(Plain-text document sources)
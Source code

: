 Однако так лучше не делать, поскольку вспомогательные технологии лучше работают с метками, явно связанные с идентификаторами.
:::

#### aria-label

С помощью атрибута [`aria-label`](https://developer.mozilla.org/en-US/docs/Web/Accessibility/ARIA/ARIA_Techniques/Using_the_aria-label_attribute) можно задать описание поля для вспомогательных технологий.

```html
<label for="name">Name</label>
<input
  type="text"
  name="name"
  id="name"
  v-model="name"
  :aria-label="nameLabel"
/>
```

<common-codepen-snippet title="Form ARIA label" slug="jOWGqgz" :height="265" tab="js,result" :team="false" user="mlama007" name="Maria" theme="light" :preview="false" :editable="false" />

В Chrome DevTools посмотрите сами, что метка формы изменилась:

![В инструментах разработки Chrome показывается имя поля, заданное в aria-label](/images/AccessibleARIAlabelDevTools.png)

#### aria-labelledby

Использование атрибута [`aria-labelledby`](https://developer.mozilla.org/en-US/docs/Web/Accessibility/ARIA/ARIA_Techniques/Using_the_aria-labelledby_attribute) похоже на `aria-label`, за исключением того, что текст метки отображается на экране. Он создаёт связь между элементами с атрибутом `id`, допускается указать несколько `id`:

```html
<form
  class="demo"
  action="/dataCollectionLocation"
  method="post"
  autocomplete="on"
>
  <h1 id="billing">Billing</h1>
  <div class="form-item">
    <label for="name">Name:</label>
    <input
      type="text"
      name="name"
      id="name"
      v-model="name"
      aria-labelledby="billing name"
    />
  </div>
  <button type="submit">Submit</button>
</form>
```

--

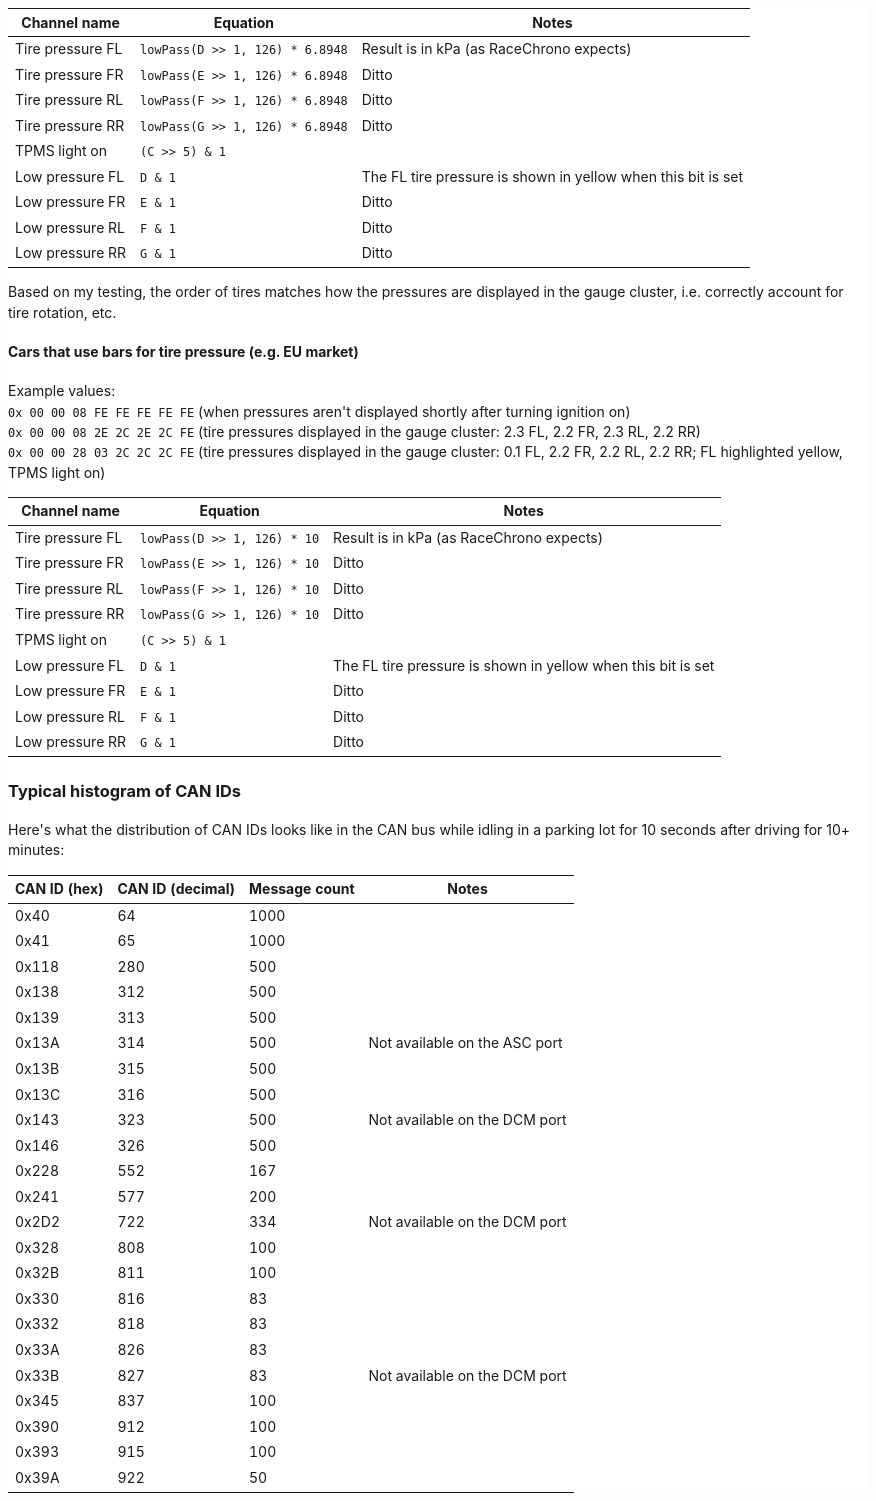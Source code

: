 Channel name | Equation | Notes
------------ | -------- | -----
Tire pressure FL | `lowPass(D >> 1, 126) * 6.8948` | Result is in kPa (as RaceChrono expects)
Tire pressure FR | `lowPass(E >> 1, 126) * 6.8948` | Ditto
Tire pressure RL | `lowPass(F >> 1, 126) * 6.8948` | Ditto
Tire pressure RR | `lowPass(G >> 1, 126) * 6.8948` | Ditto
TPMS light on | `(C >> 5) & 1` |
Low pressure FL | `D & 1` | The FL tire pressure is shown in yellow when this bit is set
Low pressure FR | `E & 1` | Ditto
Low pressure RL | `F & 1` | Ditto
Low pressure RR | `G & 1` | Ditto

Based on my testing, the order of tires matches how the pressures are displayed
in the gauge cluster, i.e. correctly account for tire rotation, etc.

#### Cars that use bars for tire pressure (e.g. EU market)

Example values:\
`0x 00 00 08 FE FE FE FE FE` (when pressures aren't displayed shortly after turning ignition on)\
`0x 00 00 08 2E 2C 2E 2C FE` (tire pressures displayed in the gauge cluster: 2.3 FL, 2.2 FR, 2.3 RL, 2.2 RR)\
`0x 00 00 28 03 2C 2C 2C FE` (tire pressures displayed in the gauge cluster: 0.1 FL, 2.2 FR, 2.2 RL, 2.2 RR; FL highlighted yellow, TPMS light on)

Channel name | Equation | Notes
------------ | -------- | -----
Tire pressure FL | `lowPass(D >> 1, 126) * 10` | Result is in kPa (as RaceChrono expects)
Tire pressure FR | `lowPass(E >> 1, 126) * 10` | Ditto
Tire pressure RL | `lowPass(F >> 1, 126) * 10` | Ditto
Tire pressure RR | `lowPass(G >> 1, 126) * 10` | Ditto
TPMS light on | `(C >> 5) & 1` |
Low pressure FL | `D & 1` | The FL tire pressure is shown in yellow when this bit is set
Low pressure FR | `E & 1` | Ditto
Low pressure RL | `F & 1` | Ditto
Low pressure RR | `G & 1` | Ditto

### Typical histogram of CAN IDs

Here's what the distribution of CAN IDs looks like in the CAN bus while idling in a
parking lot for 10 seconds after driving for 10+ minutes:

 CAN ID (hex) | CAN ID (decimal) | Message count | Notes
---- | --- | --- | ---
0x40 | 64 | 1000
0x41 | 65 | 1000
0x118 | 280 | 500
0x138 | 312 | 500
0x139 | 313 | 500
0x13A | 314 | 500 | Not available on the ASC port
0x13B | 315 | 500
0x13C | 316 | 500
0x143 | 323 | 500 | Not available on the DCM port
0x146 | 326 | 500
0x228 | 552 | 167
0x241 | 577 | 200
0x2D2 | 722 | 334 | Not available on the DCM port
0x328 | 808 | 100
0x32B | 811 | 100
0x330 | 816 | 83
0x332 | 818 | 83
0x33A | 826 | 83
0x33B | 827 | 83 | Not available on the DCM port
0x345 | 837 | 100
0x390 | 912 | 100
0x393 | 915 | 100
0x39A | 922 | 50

_What the exercise asks_: Return, word for word, the lines of the data above from the line with "0x139 | 313 | 500" through the line with "0x332 | 818 | 83", inclusive.

_Output_:
0x139 | 313 | 500
0x13A | 314 | 500 | Not available on the ASC port
0x13B | 315 | 500
0x13C | 316 | 500
0x143 | 323 | 500 | Not available on the DCM port
0x146 | 326 | 500
0x228 | 552 | 167
0x241 | 577 | 200
0x2D2 | 722 | 334 | Not available on the DCM port
0x328 | 808 | 100
0x32B | 811 | 100
0x330 | 816 | 83
0x332 | 818 | 83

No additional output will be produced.